Tuesday, January 8, 2013

Cops to exhume teen's body


A teenage boy’s questionable suicide in 1992, two years before his older sister’s mangled remains were found in a burning suitcase, is now the subject of a Toronto Police cold case investigation.
Det.-Sgt. Steve Ryan revealed Monday the remains of Dwayne Biddersingh will be dug up more than two decades after the 15-year-old plunged to his death at a Parkdale highrise.
“We don’t want to miss anything,” said Ryan. “So in the name of thoroughness, we’ve arranged to have Dwayne’s body exhumed at the end of the month.”
Investigators have ruled the boy’s tumble from the balcony of his family’s 22nd-floor apartment on Close Ave. a suicide, but Ryan wants to take a fresh look at the teen’s death in light of how his older sister met her demise.
Melonie Biddersingh, 17, vanished in 1994 but was never reported missing by her family.
A teenage girl’s charred remains were found that same year stuffed in a suitcase after a fire was doused behind an industrial building in Vaughan.
The victim, who remained unidentified for 18 years, was malnourished and had extensive injuries that a forensic pathologist later speculated may have been suffered in a fall from a great height.
It’s believed the fractures to her back, ribs, pelvis, knee and ankle would have left her immobile and in tremendous pain in the weeks or months prior to her death.
In February 2012, police received a tip that allowed them to finally crack the cold case and identify the girl’s remains.
Melonie’s father and step-mother were arrested the following month in Welland, Ont.
Everton Biddersingh, 56, who remains in custody, and his wife, Elaine, 50, who was released on bail in November, each face a charge of first-degree murder.
News of Melonie’s death intensified lingering doubts her biological mother, Opal Austin, and a close family friend, Elias Azan — who both lived in Jamaica — had about the so-called suicide of her younger brother Dwayne.
“I never believed he killed himself and I told police in Toronto at the time they need to dig deeper,” Azan told the Toronto Sun at the time.

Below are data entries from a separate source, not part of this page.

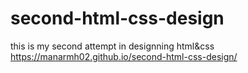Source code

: # second-html-css-design
this is my second attempt in designning html&amp;css <br/>
https://manarmh02.github.io/second-html-css-design/ <br/>

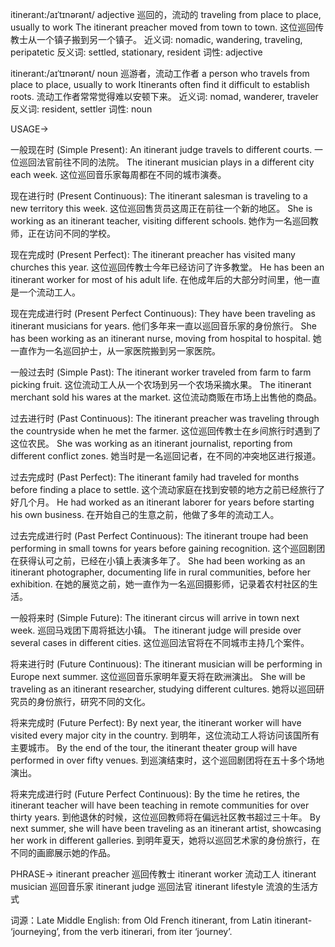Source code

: itinerant:/aɪˈtɪnərənt/
adjective
巡回的，流动的
traveling from place to place, usually to work
The itinerant preacher moved from town to town.  这位巡回传教士从一个镇子搬到另一个镇子。
近义词: nomadic, wandering, traveling, peripatetic
反义词: settled, stationary, resident
词性: adjective

itinerant:/aɪˈtɪnərənt/
noun
巡游者，流动工作者
a person who travels from place to place, usually to work
Itinerants often find it difficult to establish roots. 流动工作者常常觉得难以安顿下来。
近义词: nomad, wanderer, traveler
反义词: resident, settler
词性: noun


USAGE->

一般现在时 (Simple Present):
An itinerant judge travels to different courts. 一位巡回法官前往不同的法院。
The itinerant musician plays in a different city each week.  这位巡回音乐家每周都在不同的城市演奏。

现在进行时 (Present Continuous):
The itinerant salesman is traveling to a new territory this week.  这位巡回售货员这周正在前往一个新的地区。
She is working as an itinerant teacher, visiting different schools. 她作为一名巡回教师，正在访问不同的学校。


现在完成时 (Present Perfect):
The itinerant preacher has visited many churches this year.  这位巡回传教士今年已经访问了许多教堂。
He has been an itinerant worker for most of his adult life.  在他成年后的大部分时间里，他一直是一个流动工人。


现在完成进行时 (Present Perfect Continuous):
They have been traveling as itinerant musicians for years.  他们多年来一直以巡回音乐家的身份旅行。
She has been working as an itinerant nurse, moving from hospital to hospital.  她一直作为一名巡回护士，从一家医院搬到另一家医院。



一般过去时 (Simple Past):
The itinerant worker traveled from farm to farm picking fruit.  这位流动工人从一个农场到另一个农场采摘水果。
The itinerant merchant sold his wares at the market.  这位流动商贩在市场上出售他的商品。

过去进行时 (Past Continuous):
The itinerant preacher was traveling through the countryside when he met the farmer.  这位巡回传教士在乡间旅行时遇到了这位农民。
She was working as an itinerant journalist, reporting from different conflict zones. 她当时是一名巡回记者，在不同的冲突地区进行报道。

过去完成时 (Past Perfect):
The itinerant family had traveled for months before finding a place to settle.  这个流动家庭在找到安顿的地方之前已经旅行了好几个月。
He had worked as an itinerant laborer for years before starting his own business.  在开始自己的生意之前，他做了多年的流动工人。

过去完成进行时 (Past Perfect Continuous):
The itinerant troupe had been performing in small towns for years before gaining recognition.  这个巡回剧团在获得认可之前，已经在小镇上表演多年了。
She had been working as an itinerant photographer, documenting life in rural communities, before her exhibition. 在她的展览之前，她一直作为一名巡回摄影师，记录着农村社区的生活。

一般将来时 (Simple Future):
The itinerant circus will arrive in town next week.  巡回马戏团下周将抵达小镇。
The itinerant judge will preside over several cases in different cities.  这位巡回法官将在不同城市主持几个案件。

将来进行时 (Future Continuous):
The itinerant musician will be performing in Europe next summer.  这位巡回音乐家明年夏天将在欧洲演出。
She will be traveling as an itinerant researcher, studying different cultures.  她将以巡回研究员的身份旅行，研究不同的文化。

将来完成时 (Future Perfect):
By next year, the itinerant worker will have visited every major city in the country.  到明年，这位流动工人将访问该国所有主要城市。
By the end of the tour, the itinerant theater group will have performed in over fifty venues.  到巡演结束时，这个巡回剧团将在五十多个场地演出。

将来完成进行时 (Future Perfect Continuous):
By the time he retires, the itinerant teacher will have been teaching in remote communities for over thirty years.  到他退休的时候，这位巡回教师将在偏远社区教书超过三十年。
By next summer, she will have been traveling as an itinerant artist, showcasing her work in different galleries. 到明年夏天，她将以巡回艺术家的身份旅行，在不同的画廊展示她的作品。

PHRASE->
itinerant preacher  巡回传教士
itinerant worker 流动工人
itinerant musician  巡回音乐家
itinerant judge  巡回法官
itinerant lifestyle  流浪的生活方式

词源：Late Middle English: from Old French itinerant, from Latin itinerant- ‘journeying’, from the verb itinerari, from iter ‘journey’.
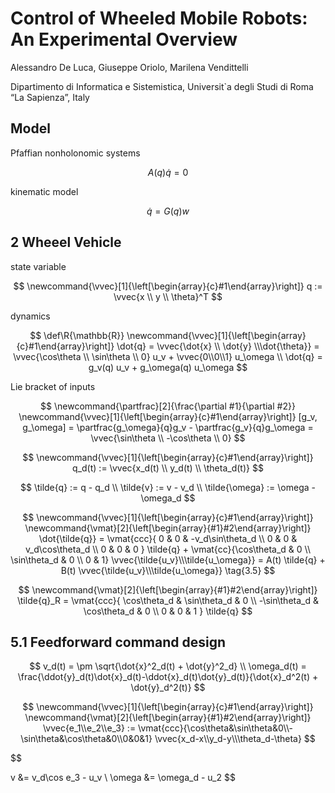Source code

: # Control of Wheeled Mobile Robots: An Experimental Overview

Alessandro De Luca, Giuseppe Oriolo, Marilena Vendittelli

Dipartimento di Informatica e Sistemistica, Universit`a degli Studi di Roma “La Sapienza”, Italy

## Model

Pfaffian nonholonomic systems

$$ A(q)\dot{q} = 0 $$

kinematic model

$$ \dot{q} = G(q) w $$

## 2 Wheeel Vehicle

state variable

$$
\newcommand{\vvec}[1]{\left[\begin{array}{c}#1\end{array}\right]}
q := \vvec{x \\ y \\ \theta}^T 
$$

dynamics

$$
\def\R{\mathbb{R}}
\newcommand{\vvec}[1]{\left[\begin{array}{c}#1\end{array}\right]}
\dot{q} = \vvec{\dot{x} \\ \dot{y} \\\dot{\theta}} = \vvec{\cos\theta \\ \sin\theta \\ 0} u_v + \vvec{0\\0\\1} u_\omega \\
\dot{q} = g_v(q) u_v + g_\omega(q) u_\omega
$$

Lie bracket of inputs

$$
\newcommand{\partfrac}[2]{\frac{\partial #1}{\partial #2}}
\newcommand{\vvec}[1]{\left[\begin{array}{c}#1\end{array}\right]}
[g_v, g_\omega] = \partfrac{g_\omega}{q}g_v - \partfrac{g_v}{q}g_\omega
= \vvec{\sin\theta \\ -\cos\theta \\ 0}
$$

$$
\newcommand{\vvec}[1]{\left[\begin{array}{c}#1\end{array}\right]}
q_d(t) := \vvec{x_d(t) \\ y_d(t) \\ \theta_d(t)}
$$

$$
\tilde{q} := q - q_d \\
\tilde{v} := v - v_d \\
\tilde{\omega} := \omega - \omega_d
$$

$$
\newcommand{\vvec}[1]{\left[\begin{array}{c}#1\end{array}\right]}
\newcommand{\vmat}[2]{\left[\begin{array}{#1}#2\end{array}\right]}
\dot{\tilde{q}} = \vmat{ccc}{
    0 & 0 & -v_d\sin\theta_d \\
    0 & 0 & v_d\cos\theta_d \\
    0 & 0 & 0
} \tilde{q} +
\vmat{cc}{\cos\theta_d & 0 \\ \sin\theta_d & 0 \\ 0 & 1}
\vvec{\tilde{u_v}\\\tilde{u_\omega}}
= A(t) \tilde{q} + B(t)
\vvec{\tilde{u_v}\\\tilde{u_\omega}}
\tag{3.5}
$$

$$
\newcommand{\vmat}[2]{\left[\begin{array}{#1}#2\end{array}\right]}
\tilde{q}_R = 
\vmat{ccc}{
    \cos\theta_d & \sin\theta_d & 0 \\
    -\sin\theta_d & \cos\theta_d & 0 \\
    0 & 0 & 1
}
\tilde{q}
$$

## 5.1 Feedforward command design

$$
v_d(t) = \pm \sqrt{\dot{x}^2_d(t) + \dot{y}^2_d}
\\
\omega_d(t) = \frac{\ddot{y}_d(t)\dot{x}_d(t)-\ddot{x}_d(t)\dot{y}_d(t)}{\dot{x}_d^2(t) + \dot{y}_d^2(t)}
$$

$$
\newcommand{\vvec}[1]{\left[\begin{array}{c}#1\end{array}\right]}
\newcommand{\vmat}[2]{\left[\begin{array}{#1}#2\end{array}\right]}
\vvec{e_1\\e_2\\e_3}
:=
\vmat{ccc}{\cos\theta&\sin\theta&0\\-\sin\theta&\cos\theta&0\\0&0&1}
\vvec{x_d-x\\y_d-y\\\theta_d-\theta}
$$

$$

v &= v_d\cos e_3 - u_v
\\
\omega &= \omega_d - u_2
$$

The former Jamaican cop, who helped raise Dwayne and Melonie, admitted feeling responsible for their deaths because he encouraged Austin to send her kids to live with their dad in Canada for a chance at a better life.
Dwayne’s body, which is buried in Toronto, will be removed from its grave Jan. 22 and examined by a forensic pathologist.
Ryan said it was a difficult but necessary decision.
“It’s a tough thing to do, to disturb a little boy,” the veteran detective said. “But just so we’re sure we haven’t missed anything, we’re going to have him exhumed.”
Ryan said there is no evidence to suggest Dwayne’s death was anything other than a suicide at this point.
“But we want to make sure there was no other reason he went over that balcony,” he said. “And if there was foul play, then we want to know who did it.”